Truthfully, I can understand the notion of wanting to maximize what you have in excess, but that does not necessarily make it wise.  Against Spurs, at home, in the North London Derby, you cannot go out and be anything other than positive and forward thinking in your tactics and deployment to make sure that you can get the result.  If Cazorla and Sanchez could come off the bench today, then they should have started.
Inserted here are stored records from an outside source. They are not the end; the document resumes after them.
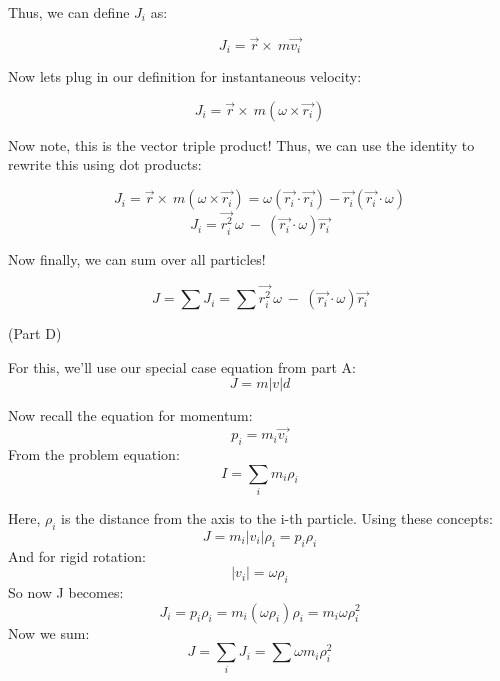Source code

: \documentclass[12pt,letterpaper, onecolumn]{exam}
\begin{document}
\begin{questions}
\begin{solution}
        Thus, we can define $J_i$ as:

        \begin{equation}
            J_i=\vec{r}\times\ m\vec{v_i}
        \end{equation}

        Now lets plug in our definition for instantaneous velocity:

        \begin{equation}
            J_i=\vec{r}\times\ m(\omega\times\vec{r_i})
        \end{equation}

        Now note, this is the vector triple product! Thus, we can use the identity to rewrite this using dot products:

        \begin{equation}
            J_i=\vec{r}\times\ m(\omega\times\vec{r_i}) = \omega(\vec{r_i}\cdot\vec{r_i})-\vec{r_i}(\vec{r_i}\cdot\omega)
        \end{equation}
        \begin{equation}
            J_i=\vec{r_i^2}\,\omega\ -\ (\vec{r_i}\cdot\omega)\vec{r_i}
        \end{equation}

        Now finally, we can sum over all particles!

        \begin{equation}
            J = \sum J_i = \sum \vec{r_i^2}\,\omega\ -\ (\vec{r_i}\cdot\omega)\vec{r_i}
        \end{equation}

        (Part D)

        For this, we'll use our special case equation from part A:
        \begin{equation}
            J=m|v|d
        \end{equation}

        Now recall the equation for momentum:
         \begin{equation}
            p_i=m_i\vec{v_i}
        \end{equation}
        From the problem equation:
        \begin{equation}
            I = \sum_i m_i\rho_i
        \end{equation}

        Here, $\rho_i$ is the distance from the axis to the i-th particle.
        Using these concepts:
        \begin{equation}
            J=m_i|v_i|\rho_i = p_i\rho_i
        \end{equation}
        And for rigid rotation:
        \begin{equation}
            |v_i|=\omega\rho_i
        \end{equation}
        So now J becomes:
        \begin{equation}
            J_i = p_i\rho_i=m_i(\omega \rho_i)\rho_i = m_i\omega \rho_i^2
        \end{equation}
        Now we sum:
        \begin{equation}
            J = \sum_i J_i = \sum \omega m_i\rho_i^2
        \end{equation}


\end{solution}
\end{questions}
\end{document}
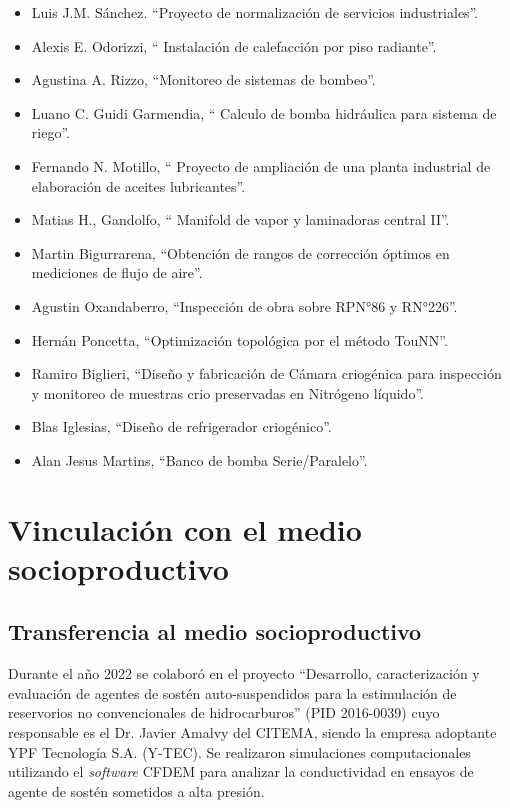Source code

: \documentclass[a4paper,11pt,twoside,final,titlepage,onecolumn,openright]{report}
\begin{document}
\begin{itemize}
    \item Luis J.M. Sánchez. ``Proyecto de normalización de servicios industriales''.
    \item Alexis E. Odorizzi, `` Instalación de calefacción por piso radiante''.
    \item Agustina A. Rizzo, ``Monitoreo de sistemas de bombeo''.
    \item Luano C. Guidi Garmendia, `` Calculo de bomba hidráulica para sistema de riego''.
    \item Fernando N. Motillo, `` Proyecto de ampliación de una planta industrial de elaboración de aceites lubricantes''.
    \item Matias H., Gandolfo, `` Manifold de vapor y laminadoras central II''.
    \item Martin Bigurrarena, ``Obtención de rangos de corrección óptimos en mediciones de flujo de aire''.
    \item Agustin Oxandaberro, ``Inspección de obra sobre RPN°86 y RN°226''.
    \item Hernán Poncetta, ``Optimización topológica por el método TouNN''.
    \item Ramiro Biglieri, ``Diseño y fabricación de Cámara criogénica para inspección y monitoreo de muestras crio preservadas en Nitrógeno líquido''.
    \item Blas Iglesias, ``Diseño de refrigerador criogénico''.
    \item Alan Jesus Martins, ``Banco de bomba Serie/Paralelo''.
\end{itemize}



\chapter{Vinculación con el medio socioproductivo}

\section{Transferencia al medio socioproductivo}

Durante el año 2022 se colaboró en el proyecto ``Desarrollo, caracterización y evaluación de agentes de sostén auto-suspendidos para la estimulación de reservorios no convencionales de hidrocarburos'' (PID 2016-0039) cuyo responsable es el Dr. Javier Amalvy del CITEMA, siendo la empresa adoptante YPF Tecnología S.A. (Y-TEC). Se realizaron simulaciones computacionales utilizando el \textit{software} CFDEM para analizar la conductividad en ensayos de agente de sostén sometidos a alta presión.
\end{document}
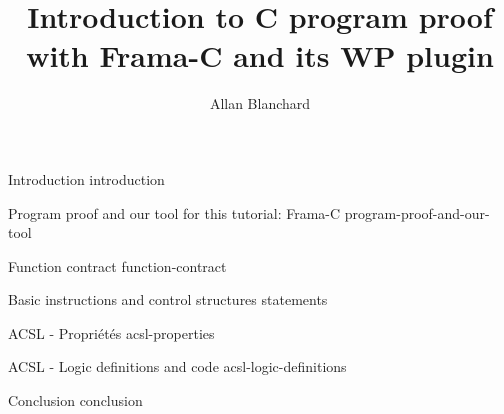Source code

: \documentclass[middle]{zmdocument}
\title{Introduction to C program proof with Frama-C and its WP plugin}
\author{Allan Blanchard}
\begin{document}
\maketitle
\tableofcontents

\begin{levelOne}
  {Introduction}
  {introduction}
\end{levelOne}

\begin{levelOne}
  {Program proof and our tool for this tutorial: Frama-C}
  {program-proof-and-our-tool}
\end{levelOne}

\begin{levelOne}
  {Function contract}
  {function-contract}
\end{levelOne}

\begin{levelOne}
  {Basic instructions and control structures}
  {statements}
\end{levelOne}

\begin{levelOne}
  {ACSL - Propriétés}
  {acsl-properties}
\end{levelOne}


\begin{levelOne}
  {ACSL - Logic definitions and code}
  {acsl-logic-definitions}
\end{levelOne}


\begin{levelOne}
  {Conclusion}
  {conclusion}
\end{levelOne}
\end{document}
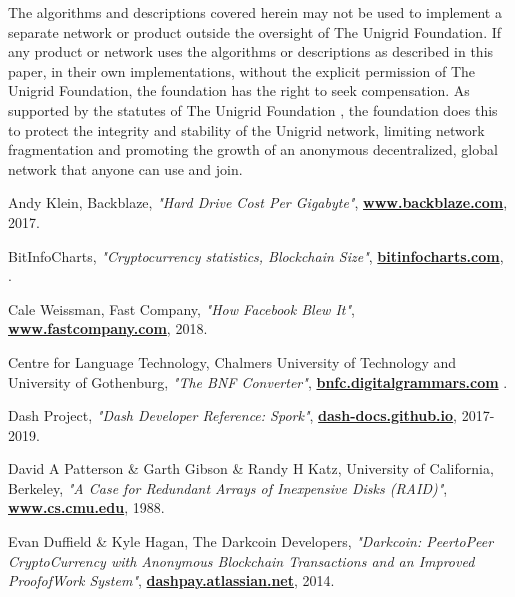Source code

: \documentclass[10pt,a4paper,final]{article}
\let\oldhref\href
\renewcommand{\href}[2]{\oldhref{#1}{\bfseries#2}}
\begin{document}
The algorithms and descriptions covered herein may not be used to implement a separate network or product outside the oversight of The Unigrid Foundation. If any product or network uses the algorithms or descriptions as described in this paper, in their own implementations, without the explicit permission of The Unigrid Foundation, the foundation has the right to seek compensation. As supported by the statutes of The Unigrid Foundation \cite{unigridstatutes}, the foundation does this to protect the integrity and stability of the Unigrid network, limiting network fragmentation and promoting the growth of an anonymous decentralized, global network that anyone can use and join.

\clearpage

\begin{thebibliography}{999}

	Andy Klein, Backblaze,
	\emph{"Hard Drive Cost Per Gigabyte"},
	\href{https://www.backblaze.com/blog/hard-drive-cost-per-gigabyte}{www.backblaze.com},
	2017.

	BitInfoCharts,
	\emph{"Cryptocurrency statistics, Blockchain Size"},
	\href{https://bitinfocharts.com}{bitinfocharts.com},
	\the\year{}.

	Cale Weissman, Fast Company,
	\emph{"How Facebook Blew It"},
	\href{https://www.fastcompany.com/40550423/how-facebook-blew-it}{www.fastcompany.com},
	2018.

	Centre for Language Technology, Chalmers University of Technology and University of Gothenburg,
	\emph{"The BNF Converter"},
	\href{https://bnfc.digitalgrammars.com/}{bnfc.digitalgrammars.com}
	\the\year{}.

	Dash Project,
	\emph{"Dash Developer Reference: Spork"},
	\href{https://dash-docs.github.io/en/developer-reference\%23spork}{dash-docs.github.io},
	2017-2019.

	David A Patterson \& Garth Gibson \& Randy H Katz, University of California, Berkeley,
	\emph{"A Case for Redundant Arrays of Inexpensive Disks (RAID)"},
	\href{https://www.cs.cmu.edu/~garth/RAIDpaper/Patterson88.pdf}{www.cs.cmu.edu},
	1988.

	Evan Duffield \& Kyle Hagan, The Darkcoin Developers,
	\emph{"Darkcoin: Peer­to­Peer Crypto­Currency with Anonymous Blockchain Transactions and an Improved Proof­of­Work System"},
	\href{https://dashpay.atlassian.net/wiki/download/attachments/132120878/Darkcoin\%20Whitepaper.pdf}{dashpay.atlassian.net},
	2014.


\end{thebibliography}
\end{document}
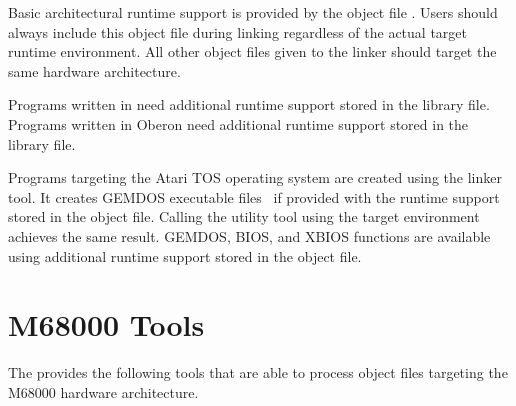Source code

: Basic architectural runtime support is provided by the object file .
Users should always include this object file during linking regardless of the actual target runtime environment.
All other object files given to the linker should target the same hardware architecture.

Programs written in \cpp{} need additional runtime support stored in the  library file.
Programs written in Oberon need additional runtime support stored in the  library file.
\seecpp\seeoberon

Programs targeting the Atari TOS operating system are created using the  linker tool.
It creates GEMDOS executable files~\cite{gemdosfile} if provided with the runtime support stored in the  object file.
Calling the  utility tool using the  target environment achieves the same result.
GEMDOS, BIOS, and XBIOS functions are available using additional runtime support stored in the  object file.

\section{M68000 Tools}

The \ecs{} provides the following tools that are able to process object files targeting the M68000 hardware architecture.
\interface

\cdmabk
\cppmabk
\falmabk
\obmabk
\mabkasm
\mabkdism
\linkprg

\concludechapter
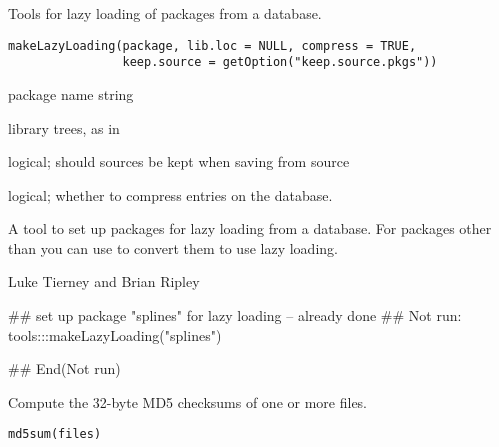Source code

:%
\begin{Description}\relax
Tools for lazy loading of packages from a database.
\end{Description}
%
\begin{Usage}
\begin{verbatim}
makeLazyLoading(package, lib.loc = NULL, compress = TRUE,
                keep.source = getOption("keep.source.pkgs"))
\end{verbatim}
\end{Usage}
%
\begin{Arguments}
\begin{ldescription}
\item[\code{package}] package name string
\item[\code{lib.loc}] library trees, as in 
\item[\code{keep.source}] logical; should sources be kept when saving from source
\item[\code{compress}] logical; whether to compress entries on the database.
\end{ldescription}
\end{Arguments}
%
\begin{Details}\relax
A tool to set up packages for lazy loading from a database.  For
packages other than  you can use
 to convert them to use lazy loading.
\end{Details}
%
\begin{Author}\relax
Luke Tierney and Brian Ripley
\end{Author}
%
\begin{Examples}
\begin{ExampleCode}
## set up package "splines" for lazy loading -- already done
## Not run: 
tools:::makeLazyLoading("splines")

## End(Not run)
\end{ExampleCode}
\end{Examples}
%
\begin{Description}\relax
Compute the 32-byte MD5 checksums of one or more files.
\end{Description}
%
\begin{Usage}
\begin{verbatim}
md5sum(files)
\end{verbatim}
\end{Usage}
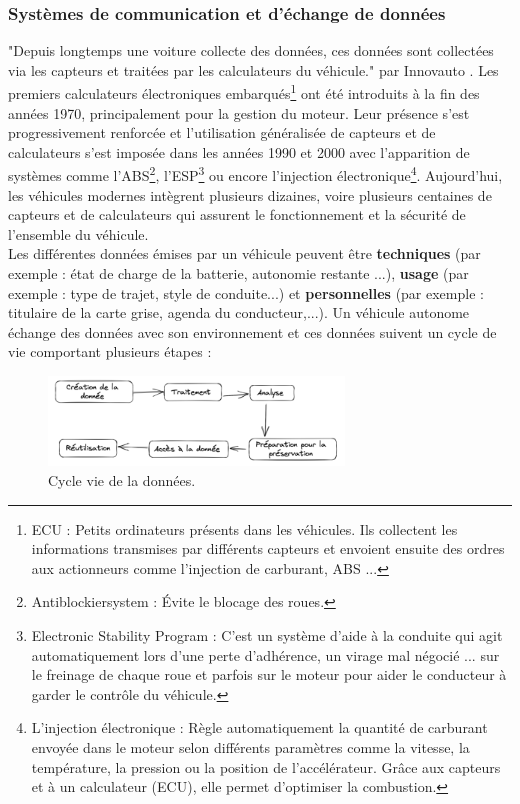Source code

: \subsubsection{Systèmes de communication et d’échange de données}
"Depuis longtemps une voiture collecte des données, ces données sont collectées via les capteurs et traitées par les calculateurs du véhicule." par Innovauto \cite{donnees_echange}. Les premiers calculateurs électroniques embarqués\footnote{ECU : Petits ordinateurs présents dans les véhicules. Ils collectent les informations transmises par différents capteurs et envoient ensuite des ordres aux actionneurs comme l'injection de carburant, ABS ...} ont été introduits à la fin des années 1970, principalement pour la gestion du moteur. Leur présence s’est progressivement renforcée et l’utilisation généralisée de capteurs et de calculateurs s’est imposée dans les années 1990 et 2000 avec l’apparition de systèmes comme l’ABS\footnote{Antiblockiersystem : Évite le blocage des roues.}, l’ESP\footnote{Electronic Stability Program : C'est un système d’aide à la conduite qui agit automatiquement lors d'une perte d’adhérence, un virage mal négocié ... sur le freinage de chaque roue et parfois sur le moteur pour aider le conducteur à garder le contrôle du véhicule.} ou encore l’injection électronique\footnote{L’injection électronique : Règle automatiquement la quantité de carburant envoyée dans le moteur selon différents paramètres comme la vitesse, la température, la pression ou la position de l’accélérateur. Grâce aux capteurs et à un calculateur (ECU), elle permet d’optimiser la combustion.}. Aujourd’hui, les véhicules modernes intègrent plusieurs dizaines, voire plusieurs centaines de capteurs et de calculateurs qui assurent le fonctionnement et la sécurité de l’ensemble du véhicule. \\
Les différentes données émises par un véhicule peuvent être \textbf{techniques} (par exemple : état de charge de la batterie, autonomie restante ...), \textbf{usage} (par exemple : type de trajet, style de conduite...) et \textbf{personnelles} (par exemple : titulaire de la carte grise, agenda du conducteur,...).
Un véhicule autonome échange des données avec son environnement et ces données suivent un cycle de vie comportant plusieurs étapes :
\begin{figure}[H]
    \centering
    \includegraphics[width=0.7\textwidth]{images/schéma_cycle_vie_donneées.png} 
    \caption{Cycle vie de la données.}
\end{figure}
It's frustrating that we reverted back to a system that is sub-standard after we were so good last weekend, and this sentiment is echoed by many.  

What is even more frustrating, is that not only do we have Galatasaray in midweek, but more importantly, we have Chelsea at the Bridge next weekend - with that knowledge in hand, this was a match Wenger HAD to go out and make sure that maximum points were achieved.  As of now, it's hard to see how we can take any points off Chelsea at their ground given the type of scintillating football they are playing at the moment.

It's tough being a football supporter sometimes.  Truly, you always want your boys to go out, give their very best, and end up taking maximum points as often as possible.  The NLD is certainly no different in this matter, and it's a match that so many were looking forward to, but now have to settle once again for what could have and should have been.  You can never have too many points in a season, but unfortunately, you can when it comes to a certain type of player, and in the case of Arsenal right now, it's the reason why we're settling for saying we are undefeated rather than boasting about something greater.